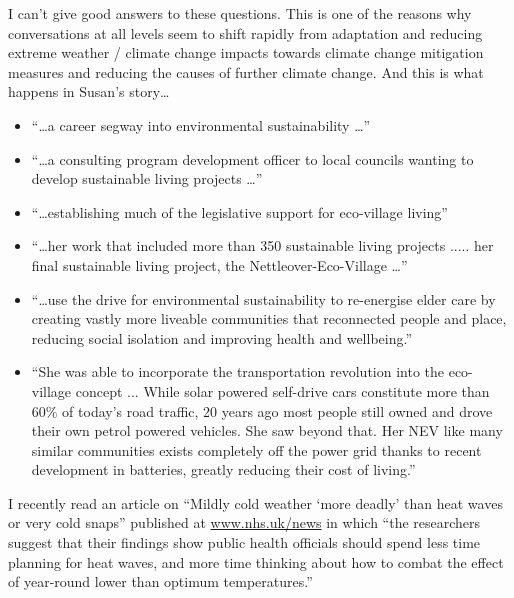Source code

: I can't give good answers to these questions. This is one of the reasons why conversations at all levels seem to shift rapidly from adaptation and reducing extreme weather / climate change impacts towards climate change mitigation measures and reducing the causes of further climate change. And this is what happens in Susan's story\ldots
\begin{itemize}
	\item ``\ldots a career segway into environmental sustainability \ldots''
	\item ``\ldots a consulting program development officer to local councils wanting to develop sustainable living projects \dots''
	\item ``\ldots establishing much of the legislative support for eco-village living''
	\item ``\ldots her work that included more than 350 sustainable living projects ..... her final sustainable living project, the Nettleover-Eco-Village \dots''
	\item ``\ldots use the drive for environmental sustainability to re-energise elder care by creating vastly more liveable communities that reconnected people and place, reducing social isolation and improving health and wellbeing.''
	\item ``She was able to incorporate the transportation revolution into the eco-village concept ... While solar powered self-drive cars constitute more than 60\% of today's road traffic, 20 years ago most people still owned and drove their own petrol powered vehicles. She saw beyond that. Her NEV like many similar communities exists completely off the power grid thanks to recent development in batteries, greatly reducing their cost of living.''
\end{itemize}

I recently read an article on ``Mildly cold weather `more deadly' than heat waves or very cold snaps'' published at \url{www.nhs.uk/news} in which ``the researchers suggest that their findings show public health officials should spend less time planning for heat waves, and more time thinking about how to combat the effect of year-round lower than optimum temperatures.''

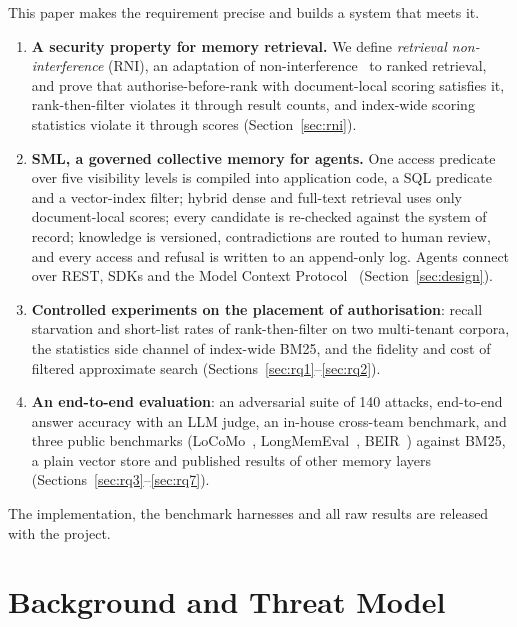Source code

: \documentclass[11pt,a4paper]{article}
\theoremstyle{remark}
\newcommand{\sys}{SML}
\begin{document}
This paper makes the requirement precise and builds a system that meets it.
\begin{enumerate}[leftmargin=*]
  \item \textbf{A security property for memory retrieval.} We define \emph{retrieval non-interference} (RNI),
  an adaptation of non-interference~\cite{goguen1982noninterference} to ranked retrieval, and prove that
  authorise-before-rank with document-local scoring satisfies it, rank-then-filter violates it through result
  counts, and index-wide scoring statistics violate it through scores (Section~\ref{sec:rni}).
  \item \textbf{\sys{}, a governed collective memory for agents.} One access predicate over five visibility
  levels is compiled into application code, a SQL predicate and a vector-index filter; hybrid dense and
  full-text retrieval uses only document-local scores; every candidate is re-checked against the system of
  record; knowledge is versioned, contradictions are routed to human review, and every access and refusal is
  written to an append-only log. Agents connect over REST, SDKs and the Model Context
  Protocol~\cite{anthropic2024mcp} (Section~\ref{sec:design}).
  \item \textbf{Controlled experiments on the placement of authorisation}: recall starvation and short-list
  rates of rank-then-filter on two multi-tenant corpora, the statistics side channel of index-wide BM25, and
  the fidelity and cost of filtered approximate search (Sections~\ref{sec:rq1}--\ref{sec:rq2}).
  \item \textbf{An end-to-end evaluation}: an adversarial suite of 140 attacks, end-to-end answer accuracy with an
  LLM judge, an in-house cross-team
  benchmark, and three public benchmarks (LoCoMo~\cite{maharana2024locomo}, LongMemEval~\cite{wu2025longmemeval},
  BEIR~\cite{thakur2021beir}) against BM25, a plain vector store and published results of other memory layers
  (Sections~\ref{sec:rq3}--\ref{sec:rq7}).
\end{enumerate}
The implementation, the benchmark harnesses and all raw results are released with the project.

\section{Background and Threat Model}
\label{sec:background}
\end{document}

────────

* **WHAT IS NEEDED**
Each entry above must be duplicated precisely; none of the pictures may be included.

* **EXPECTED OUTPUT**
Source code

: I can't give good answers to these questions. This is one of the reasons why conversations at all levels seem to shift rapidly from adaptation and reducing extreme weather / climate change impacts towards climate change mitigation measures and reducing the causes of further climate change. And this is what happens in Susan's story\ldots
\begin{itemize}
	\item ``\ldots a career segway into environmental sustainability \ldots''
	\item ``\ldots a consulting program development officer to local councils wanting to develop sustainable living projects \dots''
	\item ``\ldots establishing much of the legislative support for eco-village living''
	\item ``\ldots her work that included more than 350 sustainable living projects ..... her final sustainable living project, the Nettleover-Eco-Village \dots''
	\item ``\ldots use the drive for environmental sustainability to re-energise elder care by creating vastly more liveable communities that reconnected people and place, reducing social isolation and improving health and wellbeing.''
	\item ``She was able to incorporate the transportation revolution into the eco-village concept ... While solar powered self-drive cars constitute more than 60\% of today's road traffic, 20 years ago most people still owned and drove their own petrol powered vehicles. She saw beyond that. Her NEV like many similar communities exists completely off the power grid thanks to recent development in batteries, greatly reducing their cost of living.''
\end{itemize}

I recently read an article on ``Mildly cold weather `more deadly' than heat waves or very cold snaps'' published at \url{www.nhs.uk/news} in which ``the researchers suggest that their findings show public health officials should spend less time planning for heat waves, and more time thinking about how to combat the effect of year-round lower than optimum temperatures.''

Source code

: \documentclass[11pt,a4paper]{article}
\theoremstyle{remark}
\newcommand{\sys}{SML}
\begin{document}
This paper makes the requirement precise and builds a system that meets it.
\begin{enumerate}[leftmargin=*]
  \item \textbf{A security property for memory retrieval.} We define \emph{retrieval non-interference} (RNI),
  an adaptation of non-interference~\cite{goguen1982noninterference} to ranked retrieval, and prove that
  authorise-before-rank with document-local scoring satisfies it, rank-then-filter violates it through result
  counts, and index-wide scoring statistics violate it through scores (Section~\ref{sec:rni}).
  \item \textbf{\sys{}, a governed collective memory for agents.} One access predicate over five visibility
  levels is compiled into application code, a SQL predicate and a vector-index filter; hybrid dense and
  full-text retrieval uses only document-local scores; every candidate is re-checked against the system of
  record; knowledge is versioned, contradictions are routed to human review, and every access and refusal is
  written to an append-only log. Agents connect over REST, SDKs and the Model Context
  Protocol~\cite{anthropic2024mcp} (Section~\ref{sec:design}).
  \item \textbf{Controlled experiments on the placement of authorisation}: recall starvation and short-list
  rates of rank-then-filter on two multi-tenant corpora, the statistics side channel of index-wide BM25, and
  the fidelity and cost of filtered approximate search (Sections~\ref{sec:rq1}--\ref{sec:rq2}).
  \item \textbf{An end-to-end evaluation}: an adversarial suite of 140 attacks, end-to-end answer accuracy with an
  LLM judge, an in-house cross-team
  benchmark, and three public benchmarks (LoCoMo~\cite{maharana2024locomo}, LongMemEval~\cite{wu2025longmemeval},
  BEIR~\cite{thakur2021beir}) against BM25, a plain vector store and published results of other memory layers
  (Sections~\ref{sec:rq3}--\ref{sec:rq7}).
\end{enumerate}
The implementation, the benchmark harnesses and all raw results are released with the project.

\section{Background and Threat Model}
\label{sec:background}
\end{document}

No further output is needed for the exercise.